■ What to work on ■
The answer must consist solely of the lines from the opening line of the entries through the line with "### Hardware", transcribed exactly and without any pictures.

■ Data items ■
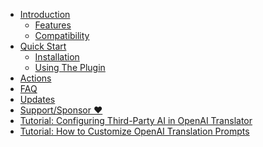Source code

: <div class="sponsor-container"></div>
<div class="ww-ads wwads-cn wwads-horizontal" data-id="327"></div>

* [Introduction](/en/docs#introduction)
    * [Features](/en/docs#features)
    * [Compatibility](/en/docs#compatibility)
* [Quick Start](/en/docs#quick-start)
    * [Installation](/en/docs#installation)
    * [Using The Plugin](/en/docs#usage)
* [Actions](/en/docs#actions)
* [FAQ](/en/faq)
* [Updates](/en/updates)
* [Support/Sponsor ❤️](/en/support)
* [Tutorial: Configuring Third-Party AI in OpenAI Translator](/en/tutorial/configuring_3party_ai_in_openai_translator.md)
* [Tutorial: How to Customize OpenAI Translation Prompts](/en/tutorial/how_to_customize_translation_prompts.md)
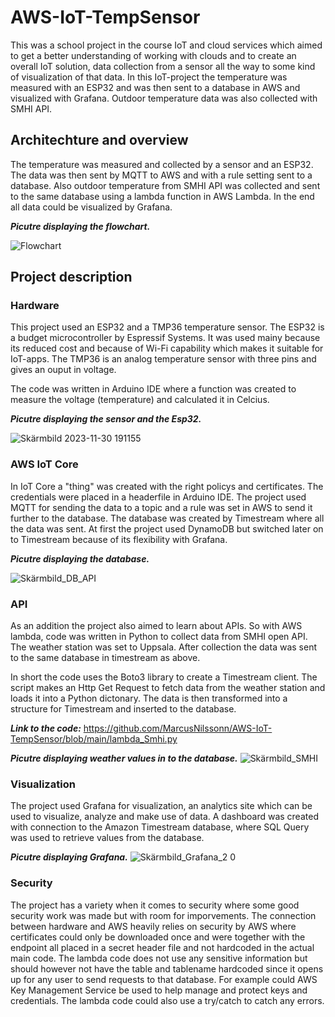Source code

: # AWS-IoT-TempSensor
This was a school project in the course IoT and cloud services which aimed to get a better understanding of working with clouds and to create an overall IoT solution, data collection from a sensor all the way to some kind of visualization of that data. In this IoT-project the temperature was measured with an ESP32 and was then sent to a database in AWS and visualized with Grafana. Outdoor temperature data was also collected with SMHI API.

## Architechture and overview
The temperature was measured and collected by a sensor and an ESP32. The data was then sent by MQTT to AWS and with a rule setting sent to a database. Also outdoor temperature from SMHI API was collected and sent to the same database using a lambda function in AWS Lambda. In the end all data could be visualized by Grafana.

***Picutre displaying the flowchart.***

![Flowchart](https://github.com/MarcusNilssonn/AWS-IoT-TempSensor/assets/113011450/f2b79b80-455d-4906-837f-b6f20f721309)

## Project description
### Hardware
This project used an ESP32 and a TMP36 temperature sensor. The ESP32 is a budget microcontroller by Espressif Systems. It was used mainy because its reduced cost and because of Wi-Fi capability which makes it suitable for IoT-apps. The TMP36 is an analog temperature sensor with three pins and gives an ouput in voltage.

The code was written in Arduino IDE where a function was created to measure the voltage (temperature) and calculated it in Celcius. 

***Picutre displaying the sensor and the Esp32.***

![Skärmbild 2023-11-30 191155](https://github.com/MarcusNilssonn/AWS-IoT-TempSensor/assets/113011450/a2686df6-0de1-4ce2-b050-7ae6629faa4b)
### AWS IoT Core
In IoT Core a "thing" was created with the right policys and certificates. The credentials were placed in a headerfile in Arduino IDE. The project used MQTT for sending the data to a topic and a rule was set in AWS to send it further to the database.
The database was created by Timestream where all the data was sent. At first the project used DynamoDB but switched later on to Timestream because of its flexibility with Grafana.

***Picutre displaying the database.***

![Skärmbild_DB_API](https://github.com/MarcusNilssonn/AWS-IoT-TempSensor/assets/113011450/82a170b1-3523-406f-9ffe-6b57b888255f)
### API
As an addition the project also aimed to learn about APIs. So with AWS lambda, code was written in Python to collect data from SMHI open API. The weather station was set to Uppsala. After collection the data was sent to the same database in timestream as above.

In short the code uses the Boto3 library to create a Timestream client. The script makes an Http Get Request to fetch data from the weather station and loads it into a Python dictonary. The data is then transformed into a structure for Timestream and inserted to the database.

***Link to the code:*** https://github.com/MarcusNilssonn/AWS-IoT-TempSensor/blob/main/lambda_Smhi.py

***Picutre displaying weather values in to the database.***
![Skärmbild_SMHI](https://github.com/MarcusNilssonn/AWS-IoT-TempSensor/assets/113011450/e7c6c1b8-b99f-4424-9abe-fd620507952c)

### Visualization
The project used Grafana for visualization, an analytics site which can be used to visualize, analyze and make use of data. A dashboard was created with connection to the Amazon Timestream database, where SQL Query was used to retrieve values from the database.

***Picutre displaying Grafana.***
![Skärmbild_Grafana_2 0](https://github.com/MarcusNilssonn/AWS-IoT-TempSensor/assets/113011450/414e0689-ffbb-4ebc-86f6-4babaa5980b5)

### Security
The project has a variety when it comes to security where some good security work was made but with room for imporvements. The connection between hardware and AWS heavily relies on security by AWS where certificates could only be downloaded once and were together with the endpoint all placed in a secret header file and not hardcoded in the actual main code. The lambda code does not use any sensitive information but should however not have the table and tablename hardcoded since it opens up for any user to send requests to that database. For example could AWS Key Management Service be used to help manage and protect keys and credentials. The lambda code could also use a try/catch to catch any errors. 
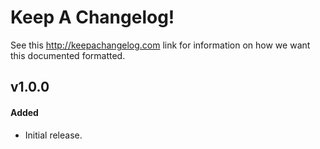 
# Keep A Changelog!

See this http://keepachangelog.com link for information on how we want this documented formatted.

## v1.0.0

#### Added

* Initial release.
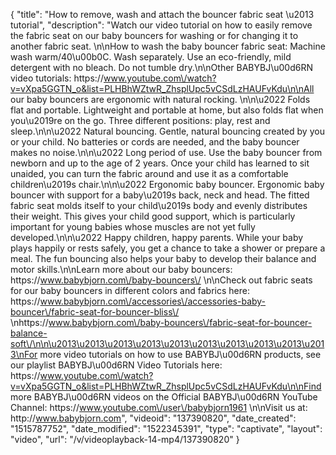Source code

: {
    "title": "How to remove, wash and attach the bouncer fabric seat \u2013 tutorial",
    "description": "Watch our video tutorial on how to easily remove the fabric seat on our baby bouncers for washing or for changing it to another fabric seat. \n\nHow to wash the baby bouncer fabric seat: Machine wash warm\/40\u00b0C. Wash separately. Use an eco-friendly, mild detergent with no bleach. Do not tumble dry.\n\nOther BABYBJ\u00d6RN video tutorials: https:\/\/www.youtube.com\/watch?v=vXpa5GGTN_o&list=PLHBhWZtwR_ZhsplUpc5vCSdLzHAUFvKdu\n\nAll our baby bouncers are ergonomic with natural rocking. \n\n\u2022 Folds flat and portable. Lightweight and portable at home, but also folds flat when you\u2019re on the go. Three different positions: play, rest and sleep.\n\n\u2022 Natural bouncing. Gentle, natural bouncing created by you or your child. No batteries or cords are needed, and the baby bouncer makes no noise.\n\n\u2022 Long period of use. Use the baby bouncer from newborn and up to the age of 2 years. Once your child has learned to sit unaided, you can turn the fabric around and use it as a comfortable children\u2019s chair.\n\n\u2022 Ergonomic baby bouncer. Ergonomic baby bouncer with support for a baby\u2019s back, neck and head. The fitted fabric seat molds itself to your child\u2019s body and evenly distributes their weight. This gives your child good support, which is particularly important for young babies whose muscles are not yet fully developed.\n\n\u2022 Happy children, happy parents. While your baby plays happily or rests safely, you get a chance to take a shower or prepare a meal. The fun bouncing also helps your baby to develop their balance and motor skills.\n\nLearn more about our baby bouncers: https:\/\/www.babybjorn.com\/baby-bouncers\/ \n\nCheck out fabric seats for our baby bouncers in different colors and fabrics here: https:\/\/www.babybjorn.com\/accessories\/accessories-baby-bouncer\/fabric-seat-for-bouncer-bliss\/ \nhttps:\/\/www.babybjorn.com\/baby-bouncers\/fabric-seat-for-bouncer-balance-soft\/\n\n\u2013\u2013\u2013\u2013\u2013\u2013\u2013\u2013\u2013\u2013\nFor more video tutorials on how to use BABYBJ\u00d6RN products, see our playlist BABYBJ\u00d6RN Video Tutorials here: https:\/\/www.youtube.com\/watch?v=vXpa5GGTN_o&list=PLHBhWZtwR_ZhsplUpc5vCSdLzHAUFvKdu\n\nFind more BABYBJ\u00d6RN videos on the Official BABYBJ\u00d6RN YouTube Channel: https:\/\/www.youtube.com\/user\/babybjorn1961 \n\nVisit us at: http:\/\/www.babybjorn.com",
    "videoid": "137390820",
    "date_created": "1515787752",
    "date_modified": "1522345391",
    "type": "captivate",
    "layout": "video",
    "url": "\/v\/videoplayback-14-mp4\/137390820"
}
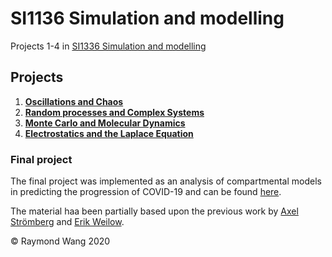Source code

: # SI1136 Simulation and modelling
Projects 1-4 in [SI1336 Simulation and modelling](https://www.kth.se/student/kurser/kurs/SI1336?l=en)

## Projects
1. [**Oscillations and Chaos**](https://github.com/raymondw99/SI1336/tree/main/Project%201)
2. [**Random processes and Complex Systems**](https://github.com/raymondw99/SI1336/tree/main/Project%202)
3. [**Monte Carlo and Molecular Dynamics**](https://github.com/raymondw99/SI1336/tree/main/Project%203)
4. [**Electrostatics and the Laplace Equation**](https://github.com/raymondw99/SI1336/tree/main/Project%204)

### Final project
The final project was implemented as an analysis of compartmental models <br/>
in predicting the progression of COVID-19 
and can be found [here](https://github.com/raymondw99/Compartmental-Models).

The material haa been partially based upon the previous work by [Axel Strömberg](https://github.com/axelstr/Simulation_and_modeling)
and [Erik Weilow](https://github.com/eweilow/simulation-and-modeling). 

© Raymond Wang 2020
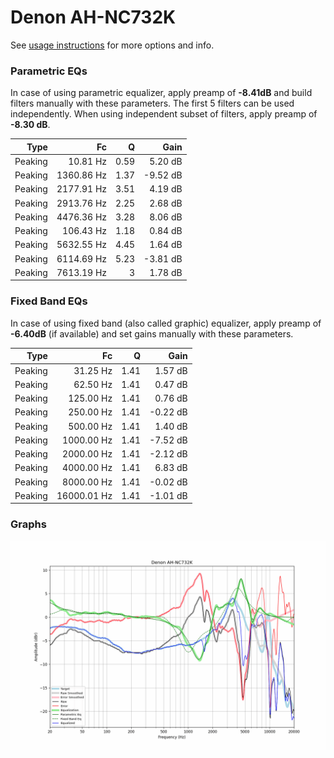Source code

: # Denon AH-NC732K
See [usage instructions](https://github.com/jaakkopasanen/AutoEq#usage) for more options and info.

### Parametric EQs
In case of using parametric equalizer, apply preamp of **-8.41dB** and build filters manually
with these parameters. The first 5 filters can be used independently.
When using independent subset of filters, apply preamp of **-8.30 dB**.

| Type    | Fc         |    Q | Gain     |
|--------:|-----------:|-----:|---------:|
| Peaking | 10.81 Hz   | 0.59 | 5.20 dB  |
| Peaking | 1360.86 Hz | 1.37 | -9.52 dB |
| Peaking | 2177.91 Hz | 3.51 | 4.19 dB  |
| Peaking | 2913.76 Hz | 2.25 | 2.68 dB  |
| Peaking | 4476.36 Hz | 3.28 | 8.06 dB  |
| Peaking | 106.43 Hz  | 1.18 | 0.84 dB  |
| Peaking | 5632.55 Hz | 4.45 | 1.64 dB  |
| Peaking | 6114.69 Hz | 5.23 | -3.81 dB |
| Peaking | 7613.19 Hz | 3    | 1.78 dB  |

### Fixed Band EQs
In case of using fixed band (also called graphic) equalizer, apply preamp of **-6.40dB**
(if available) and set gains manually with these parameters.

| Type    | Fc          |    Q | Gain     |
|--------:|------------:|-----:|---------:|
| Peaking | 31.25 Hz    | 1.41 | 1.57 dB  |
| Peaking | 62.50 Hz    | 1.41 | 0.47 dB  |
| Peaking | 125.00 Hz   | 1.41 | 0.76 dB  |
| Peaking | 250.00 Hz   | 1.41 | -0.22 dB |
| Peaking | 500.00 Hz   | 1.41 | 1.40 dB  |
| Peaking | 1000.00 Hz  | 1.41 | -7.52 dB |
| Peaking | 2000.00 Hz  | 1.41 | -2.12 dB |
| Peaking | 4000.00 Hz  | 1.41 | 6.83 dB  |
| Peaking | 8000.00 Hz  | 1.41 | -0.02 dB |
| Peaking | 16000.01 Hz | 1.41 | -1.01 dB |

### Graphs
![](./Denon%20AH-NC732K.png)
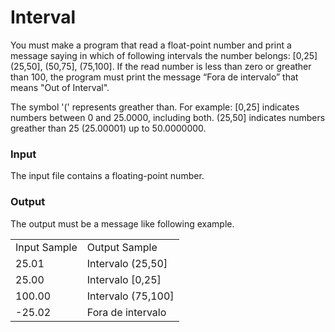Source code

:# Interval

You must make a program that read a float-point number and print a message saying in which of following intervals the number belongs: [0,25] (25,50], (50,75], (75,100]. If the read number is less than zero or greather than 100, the program must print the message “Fora de intervalo” that means "Out of Interval".

The symbol '(' represents greather than. For example:
[0,25] indicates numbers between 0 and 25.0000, including both.
(25,50] indicates numbers greather than 25 (25.00001) up to 50.0000000.

### Input
The input file contains a floating-point number.

### Output
The output must be a message like following example.

<table>
    <tr>
        <td>
        Input Sample
        </td>
        <td>	 
        Output Sample
        </td>
    </tr>
    <tr>
        <td>
        25.01
        </td>
        <td>
         Intervalo (25,50]
        </td>
    </tr> 
    <tr>
        <td>   
        25.00
        </td>
        <td>
        Intervalo [0,25]
        </td>
    </tr> 
    <tr>
        <td>   
        100.00
        </td>
        <td>	
        Intervalo (75,100]
        </td>
    </tr>
    <tr>
        <td>   
        -25.02
        </td>
        <td>
        Fora de intervalo
        </td>
    </tr>
       
</table>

■ Exercise answer ■
Source code

: <div class="sponsor-container"></div>
<div class="ww-ads wwads-cn wwads-horizontal" data-id="327"></div>

* [Introduction](/en/docs#introduction)
    * [Features](/en/docs#features)
    * [Compatibility](/en/docs#compatibility)
* [Quick Start](/en/docs#quick-start)
    * [Installation](/en/docs#installation)
    * [Using The Plugin](/en/docs#usage)
* [Actions](/en/docs#actions)
* [FAQ](/en/faq)
* [Updates](/en/updates)
* [Support/Sponsor ❤️](/en/support)
* [Tutorial: Configuring Third-Party AI in OpenAI Translator](/en/tutorial/configuring_3party_ai_in_openai_translator.md)
* [Tutorial: How to Customize OpenAI Translation Prompts](/en/tutorial/how_to_customize_translation_prompts.md)
Source code

: # AWS-IoT-TempSensor
This was a school project in the course IoT and cloud services which aimed to get a better understanding of working with clouds and to create an overall IoT solution, data collection from a sensor all the way to some kind of visualization of that data. In this IoT-project the temperature was measured with an ESP32 and was then sent to a database in AWS and visualized with Grafana. Outdoor temperature data was also collected with SMHI API.

## Architechture and overview
The temperature was measured and collected by a sensor and an ESP32. The data was then sent by MQTT to AWS and with a rule setting sent to a database. Also outdoor temperature from SMHI API was collected and sent to the same database using a lambda function in AWS Lambda. In the end all data could be visualized by Grafana.

***Picutre displaying the flowchart.***

![Flowchart](https://github.com/MarcusNilssonn/AWS-IoT-TempSensor/assets/113011450/f2b79b80-455d-4906-837f-b6f20f721309)

## Project description
### Hardware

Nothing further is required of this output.